(Extracted material Opens)

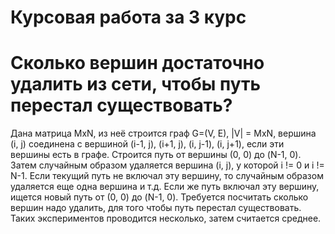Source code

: # Курсовая работа за 3 курс
# Сколько вершин достаточно удалить из сети, чтобы путь перестал существовать?
Дана матрица MxN, из неё строится граф G=(V, E), |V| = MxN, вершина (i, j)
соединена с вершиной (i-1, j), (i+1, j), (i, j-1), (i, j+1), если эти вершины есть в графе.
Строится путь от вершины (0, 0) до (N-1, 0). Затем случайным образом удаляется вершина (i, j),
у которой i != 0 и i != N-1. Если текущий путь не включал эту вершину, то случайным образом удаляется
еще одна вершина и т.д. Если же путь включал эту вершину, ищется новый путь от (0, 0) до (N-1, 0).
Требуется посчитать сколько вершин надо удалить, для того чтобы путь перестал существовать.
Таких экспериментов проводится несколько, затем считается среднее.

(Extracted material Closes)

Exercise prompt: Return the full set of lines above word for word and with no pictures.

Result:
Source code

: # Курсовая работа за 3 курс
# Сколько вершин достаточно удалить из сети, чтобы путь перестал существовать?
Дана матрица MxN, из неё строится граф G=(V, E), |V| = MxN, вершина (i, j)
соединена с вершиной (i-1, j), (i+1, j), (i, j-1), (i, j+1), если эти вершины есть в графе.
Строится путь от вершины (0, 0) до (N-1, 0). Затем случайным образом удаляется вершина (i, j),
у которой i != 0 и i != N-1. Если текущий путь не включал эту вершину, то случайным образом удаляется
еще одна вершина и т.д. Если же путь включал эту вершину, ищется новый путь от (0, 0) до (N-1, 0).
Требуется посчитать сколько вершин надо удалить, для того чтобы путь перестал существовать.
Таких экспериментов проводится несколько, затем считается среднее.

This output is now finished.